Le 27 mai 2011, le Conseil de l’Europe adopte une résolution en ce sens.
Le 31 mai 2011, le Centre international de Recherche sur le cancer (CIRC), agence de l’OMS, classe les champs électromagnétiques de radiofréquences comme « peut-être cancérigènes pour l’homme » (catégorie 2B).
Le 11 juillet 2018, l’ICNIRP a actualisé ses propositions de valeurs-guides pour limiter l’exposition aux champs électromagnétiques (100 kHz à 300 Ghz). Ces valeurs-guides ne protègent que contre les effets thermiques pour des expositions intenses et de courte durée.
Le 1 novembre 2018, 164 scientifiques et médecins, appuyés par 95 ONG’s, ont lancé un appel solennel à tous les gouvernements, aux Nations-Unies et à l’OMS pour qu’ils rejettent les propositions de l’ICNIRP, qu’ils considèrent comme dangereuses pour la santé et l’environnement.

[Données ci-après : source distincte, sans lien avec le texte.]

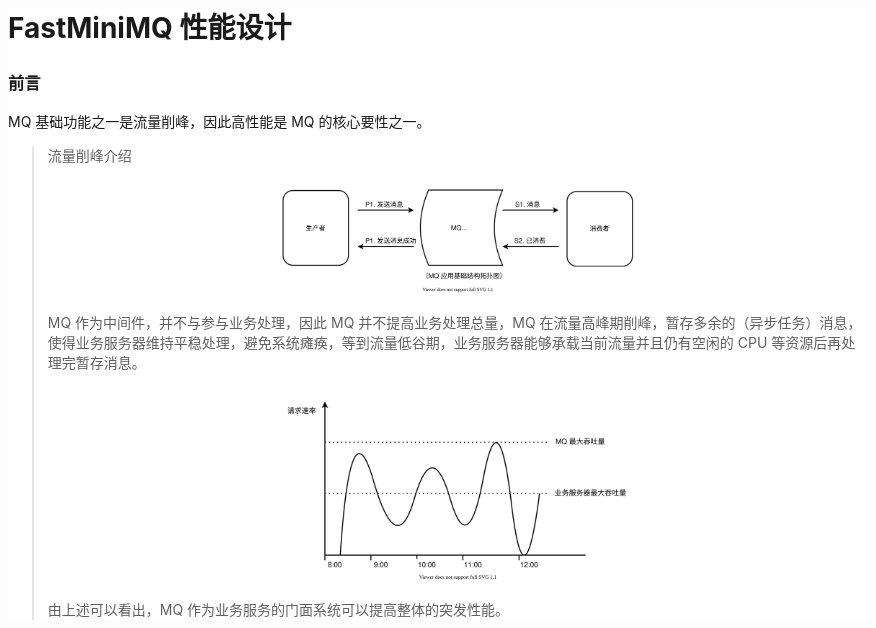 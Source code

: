 # FastMiniMQ 性能设计

### 前言

MQ 基础功能之一是流量削峰，因此高性能是 MQ 的核心要性之一。

> 流量削峰介绍
> <div align=center><img width="45%" src="fastminimq_design_perf.assets/basic_composition_of_mq_applications.svg"/></div>
> 
>MQ 作为中间件，并不与参与业务处理，因此 MQ 并不提高业务处理总量，MQ 在流量高峰期削峰，暂存多余的（异步任务）消息，使得业务服务器维持平稳处理，避免系统瘫痪，等到流量低谷期，业务服务器能够承载当前流量并且仍有空闲的 CPU 等资源后再处理完暂存消息。
> <div align=center><img width="45%" src="fastminimq_design_perf.assets/mq_peak_load_shifting.svg"/></div>
> 
> 由上述可以看出，MQ 作为业务服务的门面系统可以提高整体的突发性能。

[2] Z-V GORDON, « Biological effect of microwaves in occupational hygiene », 1966, Izd. Med., Leningrad (TT 70-50087, NASA TT vF-633, 1970).
[3] A.G. JOHNSON LIAKOURIS, « Radiofrequency sickness in the Lilienfeld study. An effect of modulated microwaves ; Arch Environ ». Health 53 ; 236-238 ; 1998.
[4] J.R GOLDSMITH, « Epidemiological evidences of radiofrequency radiation (microwave) effects on health in military broadcasting and occupational studies » ; Int J Occup Environ Health ; 1995 Jan ; 1(1) : 47-57.
[5] G. HYLAND, Actes du colloque international Téléphonie mobile : effets potentiels sur la santé des ondes e.m de haute fréquence, 29 juin 2000, éd. Marco Pietteur, 2001.